If you are looking for information, be careful: before you start reading about someone else's aliyah, find out something about them first.

Why?

Because even though aliyah might be simple (do this first, then this, then that, etc),  it is not easy. Nothing worthwhile is. Aliyah generally means a move of thousands of miles, and could involve possibly hundreds of moving boxes and dozens of personal decisions. If you bring children and/or a need for work, you can multiply the decisions you need to make, and the pressure points you must address.

It's like getting married. If you're married now, do you remember what your wedding preparations were like?

The discussions (battles?) over the invitations, the photographer, the band, the table cloth colors, the napkin colors, the kind of bentchers you put out, etc, etc.

Right?

Then there were the negotiations with your parents and your future in-laws.

Remember that?

Then, as the big day approached, how many of you got butterflies in your stomach?

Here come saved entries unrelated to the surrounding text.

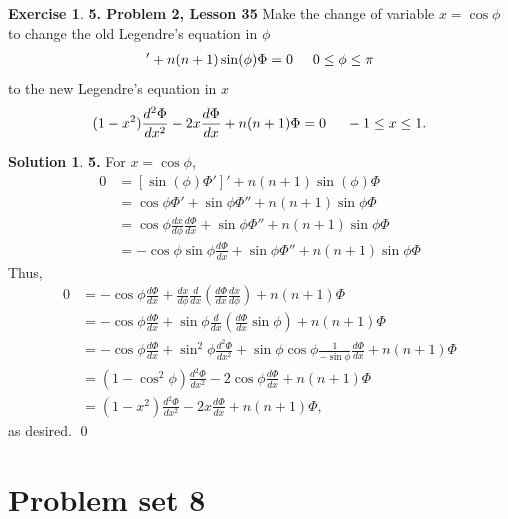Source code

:\documentclass{book}
\theoremstyle{definition}
\newtheorem*{exer*}{Exercise}
\newtheorem*{sln*}{Solution}
\newcommand{\f}[2]{\frac{#1}{#2}}
\newcommand{\lp}{\left(}
\newcommand{\rp}{\right)}
\begin{document}
\begin{exer*}\textbf{5. Problem 2, Lesson 35} 
	Make the change of variable $x = \cos\phi$ to change the old Legendre's equation in $\phi$
	\begin{align*}
	[\sin(\phi)\Phi']' + n(n+1)\sin(\phi)\Phi = 0 \hspace{0.5cm} 0 \leq \phi \leq \pi
	\end{align*}
	to the new Legendre's equation in $x$
	\begin{align*}
	(1-x^2)\f{d^2\Phi}{dx^2} -2x\f{d\Phi}{dx} + n(n+1)\Phi = 0 \hspace{0.5cm} -1 \leq x \leq 1.
	\end{align*}
	
	\begin{sln*}\textbf{5. } For $x = \cos\phi$,
	\begin{align*}
	0&=[\sin(\phi)\Phi']' + n(n+1)\sin(\phi)\Phi\\		
	&= \cos\phi \Phi' + \sin\phi \Phi'' + n(n+1)\sin\phi \Phi\\
	&= \cos\phi \f{dx}{d\phi}\f{d\Phi}{dx} + \sin\phi \Phi'' + n(n+1)\sin\phi \Phi\\
	&= -\cos\phi \sin\phi\f{d\Phi}{dx} + \sin\phi \Phi'' + n(n+1)\sin\phi \Phi
	\end{align*}
	Thus,
	\begin{align*}
	0&= -\cos\phi\f{d\Phi}{dx} + \f{dx}{d\phi}\f{d}{dx}\lp  \f{d\Phi}{dx}\f{dx}{d\phi} \rp + n(n+1)\Phi\\
	&= -\cos\phi\f{d\Phi}{dx} + \sin\phi \f{d}{dx}\lp \f{d\Phi}{dx}\sin\phi \rp + n(n+1)\Phi\\
	&= -\cos\phi\f{d\Phi}{dx} + \sin^2\phi \f{d^2\Phi}{dx^2} + \sin\phi \cos\phi \f{1}{-\sin\phi}\f{d\Phi}{dx} + n(n+1)\Phi\\
	&= (1-\cos^2\phi)\f{d^2\Phi}{dx^2} -2\cos\phi\f{d\Phi}{dx} + n(n+1)\Phi\\
	&= (1-x^2)\f{d^2\Phi}{dx^2} -2x\f{d\Phi}{dx} + n(n+1)\Phi,
	\end{align*}
	as desired. \qed
	
\end{sln*}
	

\end{exer*}


\newpage
\section{Problem set 8}
\end{document}
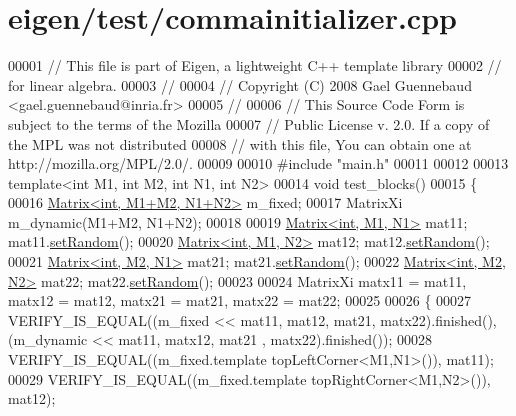 \hypertarget{eigen_2test_2commainitializer_8cpp_source}{}\section{eigen/test/commainitializer.cpp}
\label{eigen_2test_2commainitializer_8cpp_source}

\begin{DoxyCode}
00001 \textcolor{comment}{// This file is part of Eigen, a lightweight C++ template library}
00002 \textcolor{comment}{// for linear algebra.}
00003 \textcolor{comment}{//}
00004 \textcolor{comment}{// Copyright (C) 2008 Gael Guennebaud <gael.guennebaud@inria.fr>}
00005 \textcolor{comment}{//}
00006 \textcolor{comment}{// This Source Code Form is subject to the terms of the Mozilla}
00007 \textcolor{comment}{// Public License v. 2.0. If a copy of the MPL was not distributed}
00008 \textcolor{comment}{// with this file, You can obtain one at http://mozilla.org/MPL/2.0/.}
00009 
00010 \textcolor{preprocessor}{#include "main.h"}
00011 
00012 
00013 \textcolor{keyword}{template}<\textcolor{keywordtype}{int} M1, \textcolor{keywordtype}{int} M2, \textcolor{keywordtype}{int} N1, \textcolor{keywordtype}{int} N2>
00014 \textcolor{keywordtype}{void} test\_blocks()
00015 \{
00016   \hyperlink{group___core___module_class_eigen_1_1_matrix}{Matrix<int, M1+M2, N1+N2>} m\_fixed;
00017   MatrixXi m\_dynamic(M1+M2, N1+N2);
00018 
00019   \hyperlink{group___core___module_class_eigen_1_1_matrix}{Matrix<int, M1, N1>} mat11; mat11.\hyperlink{class_eigen_1_1_plain_object_base_af0e576a0e1aefc9ee346de44cc352ba3}{setRandom}();
00020   \hyperlink{group___core___module_class_eigen_1_1_matrix}{Matrix<int, M1, N2>} mat12; mat12.\hyperlink{class_eigen_1_1_plain_object_base_af0e576a0e1aefc9ee346de44cc352ba3}{setRandom}();
00021   \hyperlink{group___core___module_class_eigen_1_1_matrix}{Matrix<int, M2, N1>} mat21; mat21.\hyperlink{class_eigen_1_1_plain_object_base_af0e576a0e1aefc9ee346de44cc352ba3}{setRandom}();
00022   \hyperlink{group___core___module_class_eigen_1_1_matrix}{Matrix<int, M2, N2>} mat22; mat22.\hyperlink{class_eigen_1_1_plain_object_base_af0e576a0e1aefc9ee346de44cc352ba3}{setRandom}();
00023 
00024   MatrixXi matx11 = mat11, matx12 = mat12, matx21 = mat21, matx22 = mat22;
00025 
00026   \{
00027     VERIFY\_IS\_EQUAL((m\_fixed << mat11, mat12, mat21, matx22).finished(), (m\_dynamic << mat11, matx12, mat21
      , matx22).finished());
00028     VERIFY\_IS\_EQUAL((m\_fixed.template topLeftCorner<M1,N1>()), mat11);
00029     VERIFY\_IS\_EQUAL((m\_fixed.template topRightCorner<M1,N2>()), mat12);

\end{DoxyCode}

How many arguments were there?

Remember?

Most important--both to your wedding and to your aliyah plans--do you remember what pulled you through all of the sturm-und-drang (tempests) of the pre-wedding planning?

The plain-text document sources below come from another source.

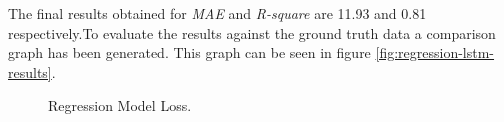 The final results obtained for \textit{MAE} and \textit{R-square} are 11.93 and 0.81 respectively.To evaluate the results against the ground truth data a comparison graph has been generated. This graph can be seen in figure \ref{fig:regression-lstm-results}.

\begin{figure}
\begin{center}
\end{center}
\decoRule
\caption[Regression Model Loss]{Regression Model Loss.}
\label{fig:regression-lstm-loss}\end{figure}

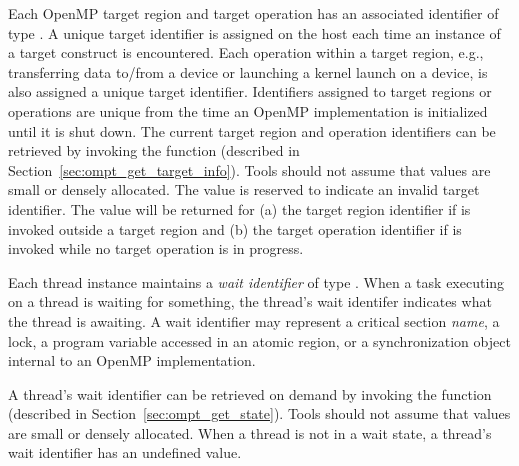 Each OpenMP target region and target operation has an associated identifier of type .
A unique target identifier is assigned on the host each time an instance of a target construct is encountered.
Each operation within a target region, e.g., transferring data to/from a device or launching a kernel launch
on a device, is also assigned a unique target identifier.
Identifiers assigned to target regions or operations
are unique from the time an OpenMP implementation is initialized until it is shut down.
The current target region and operation identifiers can be retrieved by invoking the  function (described in Section~\ref{sec:ompt_get_target_info}).
Tools should not assume that  values are small or densely allocated.
The value  is reserved to indicate an invalid target identifier.
The value  will be returned for (a) the target region identifier if  is invoked outside a target region and (b) the target operation identifier if  is invoked while no target operation is in progress.


Each thread instance maintains a {\em wait identifier} of type .
When a task executing on a thread is waiting for something, the thread's wait identifer indicates what the thread is awaiting.
A wait identifier may represent a critical section {\em name}, a lock,  a program variable accessed in an atomic region, or a synchronization object internal to an OpenMP implementation.
\begin{comment}
\begin{boxedcode}
typedef unsigned long long int ompt\_wait\_id\_t;
\end{boxedcode}
\end{comment}
A thread's wait identifier can be retrieved on demand by invoking the  function (described in Section~\ref{sec:ompt_get_state}).
Tools should not assume that  values are small or densely allocated.
When a thread is not in a wait state, a thread's wait identifier has an undefined value.


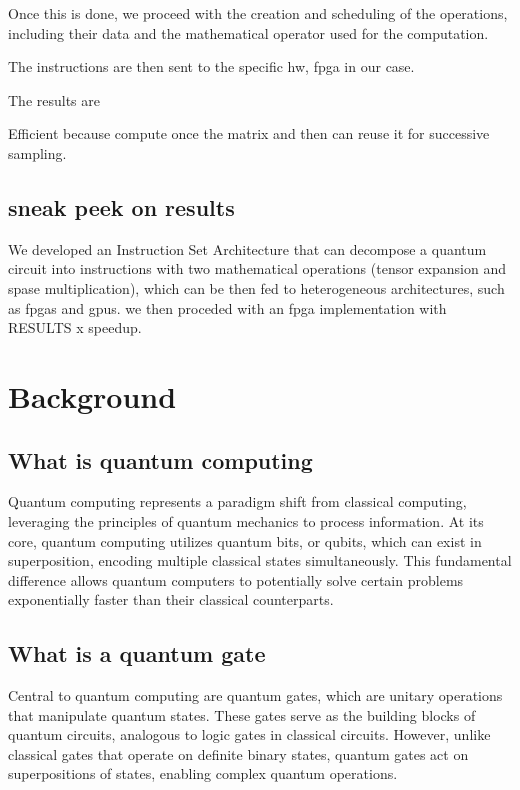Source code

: \documentclass[12pt,oneside,a4paper]{article}
\begin{document}
Once this is done, we proceed with the creation and scheduling of the operations, including their data and the mathematical operator used for the computation.

The instructions are then sent to the specific hw, fpga in our case.

The results are 

Efficient because compute once the matrix and then can reuse it for successive sampling.

\subsection{sneak peek on results}
We developed an Instruction Set Architecture that can decompose a quantum circuit into instructions with two mathematical operations (tensor expansion and spase multiplication), which can be then fed to heterogeneous architectures, such as fpgas and gpus. we then proceded with an fpga implementation with RESULTS x speedup.



\section{Background}

\subsection{What is quantum computing}
Quantum computing represents a paradigm shift from classical computing, leveraging the principles of quantum mechanics to process information. At its core, quantum computing utilizes quantum bits, or qubits, which can exist in superposition, encoding multiple classical states simultaneously. This fundamental difference allows quantum computers to potentially solve certain problems exponentially faster than their classical counterparts.

\subsection{What is a quantum gate}
Central to quantum computing are quantum gates, which are unitary operations that manipulate quantum states. These gates serve as the building blocks of quantum circuits, analogous to logic gates in classical circuits. However, unlike classical gates that operate on definite binary states, quantum gates act on superpositions of states, enabling complex quantum operations.
\end{document}
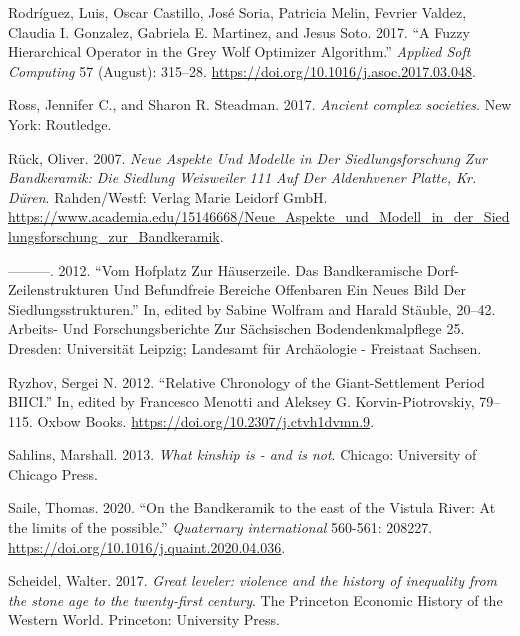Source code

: \documentclass[
  12pt,
  a4paper, twoside]{book}
\newlength{\cslhangindent}
\newlength{\cslentryspacingunit} %
\newenvironment{CSLReferences}[2] %
 {%
  \setlength{\parindent}{0pt}
  \ifodd #1
  \let\oldpar\par
  \def\par{\hangindent=\cslhangindent\oldpar}
  \fi
  \setlength{\parskip}{#2\cslentryspacingunit}
 }%
 {}
\begin{document}
\begin{CSLReferences}{1}{0}
\leavevmode{}%
Rodríguez, Luis, Oscar Castillo, José Soria, Patricia Melin, Fevrier Valdez, Claudia I. Gonzalez, Gabriela E. Martinez, and Jesus Soto. 2017. {``A Fuzzy Hierarchical Operator in the Grey Wolf Optimizer Algorithm.''} \emph{Applied Soft Computing} 57 (August): 315--28. \url{https://doi.org/10.1016/j.asoc.2017.03.048}.

\leavevmode{}%
Ross, Jennifer C., and Sharon R. Steadman. 2017. \emph{Ancient complex societies}. New York: Routledge.

\leavevmode{}%
Rück, Oliver. 2007. \emph{Neue Aspekte Und Modelle in Der Siedlungsforschung Zur Bandkeramik: Die Siedlung Weisweiler 111 Auf Der Aldenhvener Platte, Kr. Düren}. Rahden/Westf: Verlag Marie Leidorf GmbH. \url{https://www.academia.edu/15146668/Neue_Aspekte_und_Modell_in_der_Siedlungsforschung_zur_Bandkeramik}.

\leavevmode{}%
---------. 2012. {``Vom Hofplatz Zur Häuserzeile. Das Bandkeramische Dorf-Zeilenstrukturen Und Befundfreie Bereiche Offenbaren Ein Neues Bild Der Siedlungsstrukturen.''} In, edited by Sabine Wolfram and Harald Stäuble, 20--42. Arbeits- Und Forschungsberichte Zur Sächsischen Bodendenkmalpflege 25. Dresden: Universität Leipzig; Landesamt für Archäologie - Freistaat Sachsen.

\leavevmode{}%
Ryzhov, Sergei N. 2012. {``Relative Chronology of the Giant-Settlement Period BII{\textendash}CI.''} In, edited by Francesco Menotti and Aleksey G. Korvin-Piotrovskiy, 79--115. Oxbow Books. \url{https://doi.org/10.2307/j.ctvh1dvmn.9}.

\leavevmode{}%
Sahlins, Marshall. 2013. \emph{What kinship is - and is not}. Chicago: University of Chicago Press.

\leavevmode{}%
Saile, Thomas. 2020. {``On the Bandkeramik to the east of the Vistula River: At the limits of the possible.''} \emph{Quaternary international} 560-561: 208227. \url{https://doi.org/10.1016/j.quaint.2020.04.036}.

\leavevmode{}%
Scheidel, Walter. 2017. \emph{Great leveler: violence and the history of inequality from the stone age to the twenty-first century}. The Princeton Economic History of the Western World. Princeton: University Press.


\end{CSLReferences}
\end{document}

Do you remember what is was that got you through it all?

Love.

Right?

Despite the raised voices, the disagreements, the battles, the one thing that got you to the chuppa was your desire to be married, and your commitment.

To that partner.

Right?

Well, making aliyah takes you to through a similar path, and you stick to that path for a similar reason--your desire to do it.

All of which means that, if you want to get married, and wish for some advice about  marriage, you need to know something about the person telling you about it--to measure how similar your situaton is to theirs, to see if you can realistically apply their experience to your situation. After all, if you are a calm and reasoned person, and the individual you talk to about marriage has a short temper and a violent tendency, their story of events leading up to their own wedding day may not really be easily applicable to you; but if you know something about them up front, their uniquely individual story may still teach you some basic principles.

Right?

So.

Let me tell you something about me.

I am retired. I have made aliyah knowing that I do not have to find work in Israel, in order to survive.

I have no children still in elememtary school or high school, which means that I do not have to worry about schools, adjusting to schools and/or dealing with schools.

If you want the unvarnished truth, it is this: when you make aliyah free from issues of employment and schooling of children, you are probably doing so with perhaps an 80% to 90% reduction in headaches, problems and assorted crises.

But then, if you are at retirement age, you are also probably ready to deal with less crises.

Our original intent was to make aliyah five years before we actually did it. But at that time aliyah would have meant bringing an 8th grader with us. Plus, I was age 62 at the time. I was told that no one in Israel would hire a 62 year old person.

Lesson number one about making aliyah: be very careful how you respond to bad news.

Being told that no one would hire you is 'bad news'.

How do you respond?

This is a crucial point.

Do you know why?

Because, when you make aliyah, there will be many things that will happen to you that you cannot control--and have not been told about. That doesn't mean you were misled; it just means that no human being can foresee what issues and problems you, individually, are going to have. Your success or failure as an oleh generally will not be determined by what happens to you once you get here. What will determine if you succeed or fail will, to a very large degree, be determined by HOW YOU RESPOND TO THE THINGS THAT HAPPEN TO YOU!!!!!

Remember that.

Lesson number two about making aliyah is related to lesson number one: the extent to which you feel happy about your aliyah experience will be determined, to a large extent, by the way YOU RESPOND TO WHAT HAPPENS TO YOU.

If that sounds a lot like lesson number one, you're right: do not underestimate how important your personal responses will be.

What you see here in my aliyah story is really the story of how I have responded to being a new oleh.

What will your responses be as a new oleh?